Data to examine:
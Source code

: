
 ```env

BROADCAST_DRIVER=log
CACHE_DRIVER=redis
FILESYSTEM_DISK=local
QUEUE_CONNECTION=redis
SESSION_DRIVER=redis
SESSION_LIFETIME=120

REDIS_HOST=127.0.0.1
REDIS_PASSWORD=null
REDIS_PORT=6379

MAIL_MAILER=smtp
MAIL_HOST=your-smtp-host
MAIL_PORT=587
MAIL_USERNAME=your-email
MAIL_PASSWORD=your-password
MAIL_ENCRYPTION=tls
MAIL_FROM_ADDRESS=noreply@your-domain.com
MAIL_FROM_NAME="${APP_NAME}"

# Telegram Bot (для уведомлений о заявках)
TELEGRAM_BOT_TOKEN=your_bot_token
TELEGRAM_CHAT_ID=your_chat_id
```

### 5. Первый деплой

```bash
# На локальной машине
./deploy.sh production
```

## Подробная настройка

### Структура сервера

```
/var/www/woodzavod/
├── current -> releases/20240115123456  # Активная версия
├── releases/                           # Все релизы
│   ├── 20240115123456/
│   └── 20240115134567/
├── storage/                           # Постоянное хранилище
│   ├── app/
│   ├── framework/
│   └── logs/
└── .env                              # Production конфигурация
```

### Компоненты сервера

Exercise brief: Exactly one number is the answer: how many lines of the entries contain the string "smtp".

Answer to the exercise: 2